A number of those involved in the production were seeing the finished cut of the film for the first time – a chorus of cheers went up as the opening titles rolled, and everyone who made a contribution to the picture saw their name among the end credits.
Afterwards, Graeme said her was in talks with producers from ‘Torchwood’ and ‘Dr Who’ over a possible TV screening of the movie, while he also hoped to enter it on the festival circuit for cult, horror and sci-fi films.
He said the biggest challenge was to make a convincing action movie, adding: “Only the audience can really decide if we succeeded in that.”
A ‘Wicker Man’ for the new centuryJohn Murray
“We had to kind of home in on elements of action without seeing a great deal – we only had a few extras and a few actors. For the finale, on a bigger budget we would have had more, but we had to use close-ups and fast cuts to make it believable.”

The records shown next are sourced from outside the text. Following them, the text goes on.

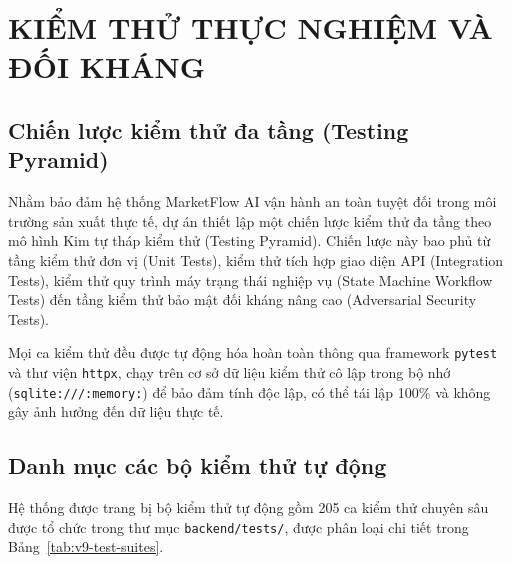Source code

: \chapter{KIỂM THỬ THỰC NGHIỆM VÀ ĐỐI KHÁNG}

\section{Chiến lược kiểm thử đa tầng (Testing Pyramid)}

Nhằm bảo đảm hệ thống MarketFlow AI vận hành an toàn tuyệt đối trong môi trường sản xuất thực tế, dự án thiết lập một chiến lược kiểm thử đa tầng theo mô hình Kim tự tháp kiểm thử (Testing Pyramid). Chiến lược này bao phủ từ tầng kiểm thử đơn vị (Unit Tests), kiểm thử tích hợp giao diện API (Integration Tests), kiểm thử quy trình máy trạng thái nghiệp vụ (State Machine Workflow Tests) đến tầng kiểm thử bảo mật đối kháng nâng cao (Adversarial Security Tests).

Mọi ca kiểm thử đều được tự động hóa hoàn toàn thông qua framework \texttt{pytest} và thư viện \texttt{httpx}, chạy trên cơ sở dữ liệu kiểm thử cô lập trong bộ nhớ (\texttt{sqlite:///:memory:}) để bảo đảm tính độc lập, có thể tái lập 100\% và không gây ảnh hưởng đến dữ liệu thực tế.

\section{Danh mục các bộ kiểm thử tự động}

Hệ thống được trang bị bộ kiểm thử tự động gồm 205 ca kiểm thử chuyên sâu được tổ chức trong thư mục \texttt{backend/tests/}, được phân loại chi tiết trong Bảng~\ref{tab:v9-test-suites}.

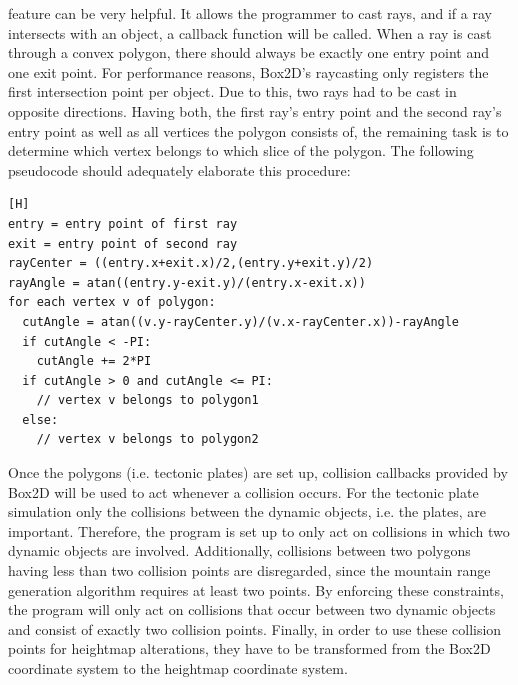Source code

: \documentclass[11pt,a4paper,twoside,openright]{report}
\begin{document}
feature can be very helpful. It allows the programmer to cast rays, and if a ray intersects with an object, a callback function will be called. When a ray is cast through a convex polygon, there should always be exactly one entry point and one exit point. For performance reasons, Box2D's raycasting only registers the first intersection point per object. Due to this, two rays had to be cast in opposite directions. Having both, the first ray's entry point and the second ray's entry point as well as all vertices the polygon consists of, the remaining task is to determine which vertex belongs to which slice of the polygon. The following pseudocode should adequately elaborate this procedure:

\begin{lstlisting}[caption=Point in slice check pseudocode][H]
entry = entry point of first ray
exit = entry point of second ray
rayCenter = ((entry.x+exit.x)/2,(entry.y+exit.y)/2)
rayAngle = atan((entry.y-exit.y)/(entry.x-exit.x))
for each vertex v of polygon:
  cutAngle = atan((v.y-rayCenter.y)/(v.x-rayCenter.x))-rayAngle
  if cutAngle < -PI:
    cutAngle += 2*PI
  if cutAngle > 0 and cutAngle <= PI:
    // vertex v belongs to polygon1
  else:
    // vertex v belongs to polygon2
\end{lstlisting}

\noindent Once the polygons (i.e. tectonic plates) are set up, collision callbacks provided by Box2D will be used to act whenever a collision occurs. For the tectonic plate simulation only the collisions between the dynamic objects, i.e. the plates, are important. Therefore, the program is set up to only act on collisions in which two dynamic objects are involved. Additionally, collisions between two polygons having less than two collision points are disregarded, since the mountain range generation algorithm requires at least two points. By enforcing these constraints, the program will only act on collisions that occur between two dynamic objects and consist of exactly two collision points. Finally, in order to use these collision points for heightmap alterations, they have to be transformed from the Box2D coordinate system to the heightmap coordinate system.
\end{document}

Good music and sound effects helped and, in a number of scenes, it looked as if the film’s budget was vast.
“Low budget films certainly have limitations but one advantage, particularly with a genre movie, is you can be a bit more radical and take more risks than mainstream cinema sometimes can,” said Graeme.
Next, the team is revisiting an earlier effort called ‘The Prey’, reminiscent of the Amicus portmanteau horror tales of the 1960s and ‘70s, in which several characters disappear and reappear in different time zones. Filming has taken place at the Secret Bunker near Anstruther, and Crail Airfield.
The other is a new project, a horror picture called ‘Redoubt Of The Damned’ set in a tower menaced by a malevolent force.